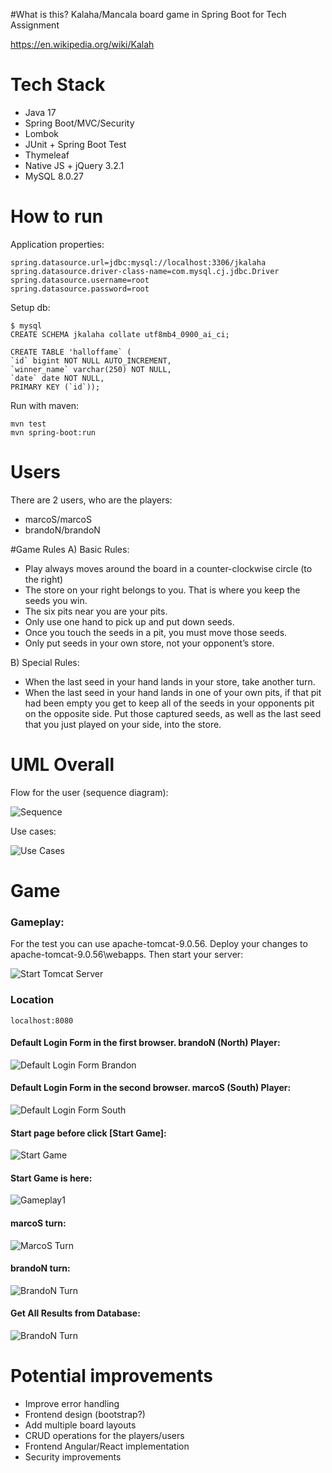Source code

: #What is this?
Kalaha/Mancala board game in Spring Boot for Tech Assignment

https://en.wikipedia.org/wiki/Kalah

# Tech Stack
* Java 17
* Spring Boot/MVC/Security
* Lombok
* JUnit + Spring Boot Test
* Thymeleaf
* Native JS + jQuery 3.2.1
* MySQL 8.0.27

# How to run

Application properties:

    spring.datasource.url=jdbc:mysql://localhost:3306/jkalaha
    spring.datasource.driver-class-name=com.mysql.cj.jdbc.Driver
    spring.datasource.username=root
    spring.datasource.password=root

Setup db:

    $ mysql
    CREATE SCHEMA jkalaha collate utf8mb4_0900_ai_ci;

    CREATE TABLE 'halloffame` (
    `id` bigint NOT NULL AUTO_INCREMENT, 
    `winner_name` varchar(250) NOT NULL, 
    `date` date NOT NULL, 
    PRIMARY KEY (`id`));

Run with maven:

    mvn test
    mvn spring-boot:run

# Users
There are 2 users, who are the players:
* marcoS/marcoS
* brandoN/brandoN

#Game Rules
A) Basic Rules:
* Play always moves around the board in a counter-clockwise circle (to the right)
* The store on your right belongs to you. That is where you keep the seeds you win.
* The six pits near you are your pits.
* Only use one hand to pick up and put down seeds.
* Once you touch the seeds in a pit, you must move those seeds.
* Only put seeds in your own store, not your opponent’s store.

B) Special Rules:
  * When the last seed in your hand lands in your store, take another turn.
  * When the last seed in your hand lands in one of your own pits, if that pit had been empty you
  get to keep all of the seeds in your opponents pit on the opposite side. Put those captured seeds,
  as well as the last seed that you just played on your side, into the store. 


# UML Overall
Flow for the user (sequence diagram): 

![Sequence](https://github.com/ArtemLevchenko/jkalaha/blob/master/demoScreens/Sequence.png)

Use cases:

![Use Cases](https://github.com/ArtemLevchenko/jkalaha/blob/master/demoScreens/usecases.png)

# Game
### Gameplay:
For the test you can use apache-tomcat-9.0.56. Deploy your changes to apache-tomcat-9.0.56\webapps.
Then start your server:

![Start Tomcat Server](https://github.com/ArtemLevchenko/jkalaha/blob/master/demoScreens/1.png)

### Location

    localhost:8080

#### Default Login Form in the first browser. brandoN (North) Player:
![Default Login Form Brandon](https://github.com/ArtemLevchenko/jkalaha/blob/master/demoScreens/brandoNLog.png)
#### Default Login Form in the second browser. marcoS (South) Player:
![Default Login Form South](https://github.com/ArtemLevchenko/jkalaha/blob/master/demoScreens/marcoSLog.png)
#### Start page before click [Start Game]:
![Start Game](https://github.com/ArtemLevchenko/jkalaha/blob/master/demoScreens/GameStart.png)
#### Start Game is here:
![Gameplay1](https://github.com/ArtemLevchenko/jkalaha/blob/master/demoScreens/ClickToStart.png)
#### marcoS turn:
![MarcoS Turn](https://github.com/ArtemLevchenko/jkalaha/blob/master/demoScreens/marcoSTurn.png)
#### brandoN turn:
![BrandoN Turn](https://github.com/ArtemLevchenko/jkalaha/blob/master/demoScreens/BrandoNTurn.png)
#### Get All Results from Database:
![BrandoN Turn](https://github.com/ArtemLevchenko/jkalaha/blob/master/demoScreens/ShowResult.png)

# Potential improvements

* Improve error handling
* Frontend design (bootstrap?)
* Add multiple board layouts
* CRUD operations for the players/users
* Frontend Angular/React implementation
* Security improvements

_EXERCISE INSTRUCTIONS_. The answer must be the full listing, restated word for word, with no pictures in it.

_RESULT FOR THIS TASK_.
Source code

: #What is this?
Kalaha/Mancala board game in Spring Boot for Tech Assignment

https://en.wikipedia.org/wiki/Kalah

# Tech Stack
* Java 17
* Spring Boot/MVC/Security
* Lombok
* JUnit + Spring Boot Test
* Thymeleaf
* Native JS + jQuery 3.2.1
* MySQL 8.0.27

# How to run

Application properties:

    spring.datasource.url=jdbc:mysql://localhost:3306/jkalaha
    spring.datasource.driver-class-name=com.mysql.cj.jdbc.Driver
    spring.datasource.username=root
    spring.datasource.password=root

Setup db:

    $ mysql
    CREATE SCHEMA jkalaha collate utf8mb4_0900_ai_ci;

    CREATE TABLE 'halloffame` (
    `id` bigint NOT NULL AUTO_INCREMENT, 
    `winner_name` varchar(250) NOT NULL, 
    `date` date NOT NULL, 
    PRIMARY KEY (`id`));

Run with maven:

    mvn test
    mvn spring-boot:run

# Users
There are 2 users, who are the players:
* marcoS/marcoS
* brandoN/brandoN

#Game Rules
A) Basic Rules:
* Play always moves around the board in a counter-clockwise circle (to the right)
* The store on your right belongs to you. That is where you keep the seeds you win.
* The six pits near you are your pits.
* Only use one hand to pick up and put down seeds.
* Once you touch the seeds in a pit, you must move those seeds.
* Only put seeds in your own store, not your opponent’s store.

B) Special Rules:
  * When the last seed in your hand lands in your store, take another turn.
  * When the last seed in your hand lands in one of your own pits, if that pit had been empty you
  get to keep all of the seeds in your opponents pit on the opposite side. Put those captured seeds,
  as well as the last seed that you just played on your side, into the store. 


# UML Overall
Flow for the user (sequence diagram): 

![Sequence](https://github.com/ArtemLevchenko/jkalaha/blob/master/demoScreens/Sequence.png)

Use cases:

![Use Cases](https://github.com/ArtemLevchenko/jkalaha/blob/master/demoScreens/usecases.png)

# Game
### Gameplay:
For the test you can use apache-tomcat-9.0.56. Deploy your changes to apache-tomcat-9.0.56\webapps.
Then start your server:

![Start Tomcat Server](https://github.com/ArtemLevchenko/jkalaha/blob/master/demoScreens/1.png)

### Location

    localhost:8080

#### Default Login Form in the first browser. brandoN (North) Player:
![Default Login Form Brandon](https://github.com/ArtemLevchenko/jkalaha/blob/master/demoScreens/brandoNLog.png)
#### Default Login Form in the second browser. marcoS (South) Player:
![Default Login Form South](https://github.com/ArtemLevchenko/jkalaha/blob/master/demoScreens/marcoSLog.png)
#### Start page before click [Start Game]:
![Start Game](https://github.com/ArtemLevchenko/jkalaha/blob/master/demoScreens/GameStart.png)
#### Start Game is here:
![Gameplay1](https://github.com/ArtemLevchenko/jkalaha/blob/master/demoScreens/ClickToStart.png)
#### marcoS turn:
![MarcoS Turn](https://github.com/ArtemLevchenko/jkalaha/blob/master/demoScreens/marcoSTurn.png)
#### brandoN turn:
![BrandoN Turn](https://github.com/ArtemLevchenko/jkalaha/blob/master/demoScreens/BrandoNTurn.png)
#### Get All Results from Database:
![BrandoN Turn](https://github.com/ArtemLevchenko/jkalaha/blob/master/demoScreens/ShowResult.png)

# Potential improvements

* Improve error handling
* Frontend design (bootstrap?)
* Add multiple board layouts
* CRUD operations for the players/users
* Frontend Angular/React implementation
* Security improvements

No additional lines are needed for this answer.